- 320 Okunma
- 0 Yorum
- 1 Beğeni
Evlilik Üzerine
EVLİLİK ÜZERİNE
Evlilik, iki insanın hayatlarını birleştirip yola beraber devam etme isteklerini çevresindekilere duyurmasıdır. Böyle bir düşüncede her şey gayet güzel başlar. Aranılan mutluluk, huzur bulunmuştur sonunda. Bu güzel tablonun böyle sürüp gitmesi yine eşlerin birbirlerine gösterecekleri sevgi, saygı ve sadakat’e bağlıdır. Buna riayet ederlerse ilk günkü gibi heyecanla devam eder evlilik.

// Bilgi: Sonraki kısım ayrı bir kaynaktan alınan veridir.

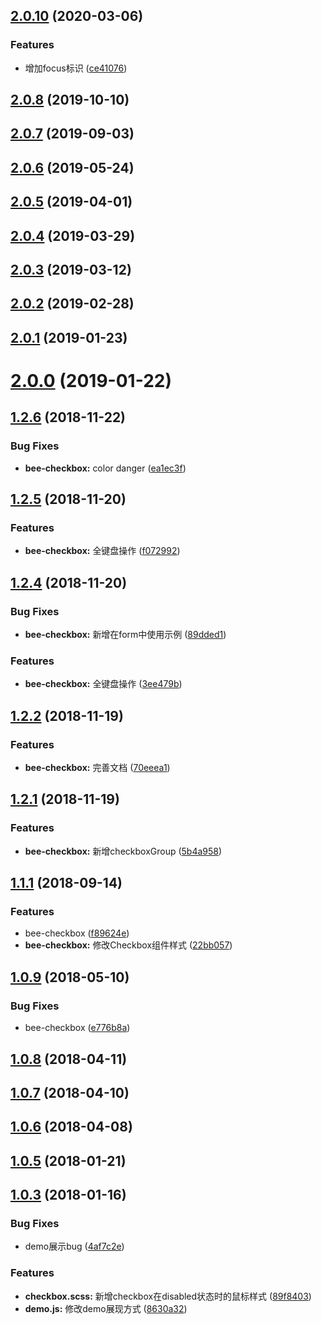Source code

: <a name="2.0.10"></a>
## [2.0.10](https://github.com/tinper-bee/checkbox/compare/v2.0.8...v2.0.10) (2020-03-06)


### Features

* 增加focus标识 ([ce41076](https://github.com/tinper-bee/checkbox/commit/ce41076))



<a name="2.0.8"></a>
## [2.0.8](https://github.com/tinper-bee/checkbox/compare/v2.0.7...v2.0.8) (2019-10-10)



<a name="2.0.7"></a>
## [2.0.7](https://github.com/tinper-bee/checkbox/compare/v2.0.6...v2.0.7) (2019-09-03)



<a name="2.0.6"></a>
## [2.0.6](https://github.com/tinper-bee/checkbox/compare/v2.0.5...v2.0.6) (2019-05-24)



<a name="2.0.5"></a>
## [2.0.5](https://github.com/tinper-bee/checkbox/compare/v2.0.4...v2.0.5) (2019-04-01)



<a name="2.0.4"></a>
## [2.0.4](https://github.com/tinper-bee/checkbox/compare/v2.0.3...v2.0.4) (2019-03-29)



<a name="2.0.3"></a>
## [2.0.3](https://github.com/tinper-bee/checkbox/compare/v2.0.2...v2.0.3) (2019-03-12)



<a name="2.0.2"></a>
## [2.0.2](https://github.com/tinper-bee/checkbox/compare/v2.0.1...v2.0.2) (2019-02-28)



<a name="2.0.1"></a>
## [2.0.1](https://github.com/tinper-bee/checkbox/compare/v2.0.0...v2.0.1) (2019-01-23)



<a name="2.0.0"></a>
# [2.0.0](https://github.com/tinper-bee/checkbox/compare/v1.2.6...v2.0.0) (2019-01-22)



<a name="1.2.6"></a>
## [1.2.6](https://github.com/tinper-bee/checkbox/compare/v1.2.5...v1.2.6) (2018-11-22)


### Bug Fixes

* **bee-checkbox:** color  danger ([ea1ec3f](https://github.com/tinper-bee/checkbox/commit/ea1ec3f))



<a name="1.2.5"></a>
## [1.2.5](https://github.com/tinper-bee/checkbox/compare/v1.2.4...v1.2.5) (2018-11-20)


### Features

* **bee-checkbox:** 全键盘操作 ([f072992](https://github.com/tinper-bee/checkbox/commit/f072992))



<a name="1.2.4"></a>
## [1.2.4](https://github.com/tinper-bee/checkbox/compare/v1.2.2...v1.2.4) (2018-11-20)


### Bug Fixes

* **bee-checkbox:** 新增在form中使用示例 ([89dded1](https://github.com/tinper-bee/checkbox/commit/89dded1))


### Features

* **bee-checkbox:** 全键盘操作 ([3ee479b](https://github.com/tinper-bee/checkbox/commit/3ee479b))



<a name="1.2.2"></a>
## [1.2.2](https://github.com/tinper-bee/checkbox/compare/v1.2.1...v1.2.2) (2018-11-19)


### Features

* **bee-checkbox:** 完善文档 ([70eeea1](https://github.com/tinper-bee/checkbox/commit/70eeea1))



<a name="1.2.1"></a>
## [1.2.1](https://github.com/tinper-bee/checkbox/compare/v1.1.1...v1.2.1) (2018-11-19)


### Features

* **bee-checkbox:** 新增checkboxGroup ([5b4a958](https://github.com/tinper-bee/checkbox/commit/5b4a958))



<a name="1.1.1"></a>
## [1.1.1](https://github.com/tinper-bee/checkbox/compare/v1.0.10...v1.1.1) (2018-09-14)


### Features

* bee-checkbox ([f89624e](https://github.com/tinper-bee/checkbox/commit/f89624e))
* **bee-checkbox:** 修改Checkbox组件样式 ([22bb057](https://github.com/tinper-bee/checkbox/commit/22bb057))



<a name="1.0.9"></a>
## [1.0.9](https://github.com/tinper-bee/checkbox/compare/v1.0.8...v1.0.9) (2018-05-10)


### Bug Fixes

* bee-checkbox ([e776b8a](https://github.com/tinper-bee/checkbox/commit/e776b8a))



<a name="1.0.8"></a>
## [1.0.8](https://github.com/tinper-bee/checkbox/compare/v1.0.7...v1.0.8) (2018-04-11)



<a name="1.0.7"></a>
## [1.0.7](https://github.com/tinper-bee/checkbox/compare/v1.0.6...v1.0.7) (2018-04-10)



<a name="1.0.6"></a>
## [1.0.6](https://github.com/tinper-bee/checkbox/compare/v1.0.5...v1.0.6) (2018-04-08)



<a name="1.0.5"></a>
## [1.0.5](https://github.com/tinper-bee/checkbox/compare/v1.0.3...v1.0.5) (2018-01-21)



<a name="1.0.3"></a>
## [1.0.3](https://github.com/tinper-bee/checkbox/compare/4af7c2e...v1.0.3) (2018-01-16)


### Bug Fixes

* demo展示bug ([4af7c2e](https://github.com/tinper-bee/checkbox/commit/4af7c2e))


### Features

* **checkbox.scss:** 新增checkbox在disabled状态时的鼠标样式 ([89f8403](https://github.com/tinper-bee/checkbox/commit/89f8403))
* **demo.js:** 修改demo展现方式 ([8630a32](https://github.com/tinper-bee/checkbox/commit/8630a32))



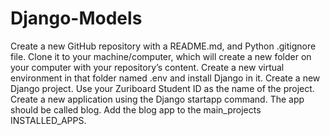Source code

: # Django-Models
Create a new GitHub repository with a README.md, and Python .gitignore file.  Clone it to your machine/computer, which will create a new folder on your computer with your repository’s content.  Create a new virtual environment in that folder named .env and install Django in it.  Create a new Django project. Use your Zuriboard Student ID as the name of the project.  Create a new application using the Django startapp command. The app should be called blog.  Add the blog app to the main_projects INSTALLED_APPS.
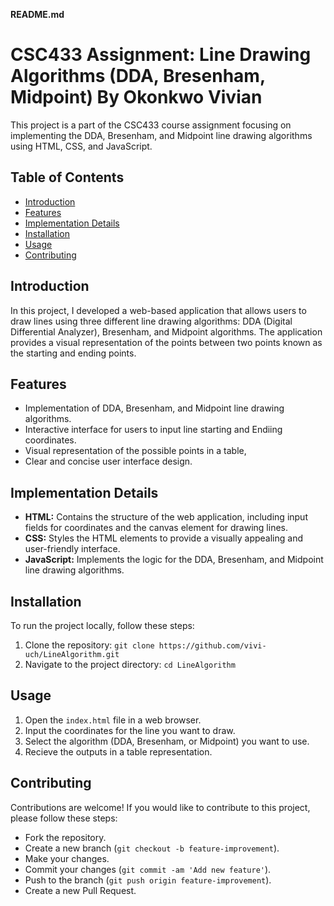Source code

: **README.md**

# CSC433 Assignment: Line Drawing Algorithms (DDA, Bresenham, Midpoint) By Okonkwo Vivian

This project is a part of the CSC433 course assignment focusing on implementing the DDA, Bresenham, and Midpoint line drawing algorithms using HTML, CSS, and JavaScript.

## Table of Contents
- [Introduction](#introduction)
- [Features](#features)
- [Implementation Details](#implementation-details)
- [Installation](#installation)
- [Usage](#usage)
- [Contributing](#contributing)


## Introduction
In this project, I developed a web-based application that allows users to draw lines using three different line drawing algorithms: DDA (Digital Differential Analyzer), Bresenham, and Midpoint algorithms. The application provides a visual representation of the points between two points known as the starting and ending points.

## Features
- Implementation of DDA, Bresenham, and Midpoint line drawing algorithms.
- Interactive interface for users to input line starting and Endiing coordinates.
- Visual representation of the possible points in a table,
- Clear and concise user interface design.

## Implementation Details
- **HTML:** Contains the structure of the web application, including input fields for coordinates and the canvas element for drawing lines.
- **CSS:** Styles the HTML elements to provide a visually appealing and user-friendly interface.
- **JavaScript:** Implements the logic for the DDA, Bresenham, and Midpoint line drawing algorithms.

## Installation
To run the project locally, follow these steps:
1. Clone the repository: `git clone https://github.com/vivi-uch/LineAlgorithm.git`
2. Navigate to the project directory: `cd LineAlgorithm`

## Usage
1. Open the `index.html` file in a web browser.
2. Input the coordinates for the line you want to draw.
3. Select the algorithm (DDA, Bresenham, or Midpoint) you want to use.
4. Recieve the outputs in a table representation.

## Contributing
Contributions are welcome! If you would like to contribute to this project, please follow these steps:
- Fork the repository.
- Create a new branch (`git checkout -b feature-improvement`).
- Make your changes.
- Commit your changes (`git commit -am 'Add new feature'`).
- Push to the branch (`git push origin feature-improvement`).
- Create a new Pull Request.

Tabi her zaman evdeki hesap çarşıya uymaz. Bariz sorunlar ortaya çıkabilir. Zaman içinde ufak tefek fikir ayrılıklarının çıkması normaldir. Ama bu ayrılıklar kırıcı oluyorsa ve her seferinde kavgalara sebep oluyorsa işler yolunda gitmiyor demektir. Bu sorunların büyük bir çoğunluğu kalıcı değildir. Karşısındakine anlayış göstererek ve en önemlisi orta yolda buluşarak pekala halledilebilir. Bunları yaparken eşlerin doğrudan sorunları çözmesi beklenir. Kadın ve erkek her ne sebeple olursa olsun dışarıya kapılarını kapamalı; aile içindeki sorunlara kendileri çözmeye çalışmalıdır.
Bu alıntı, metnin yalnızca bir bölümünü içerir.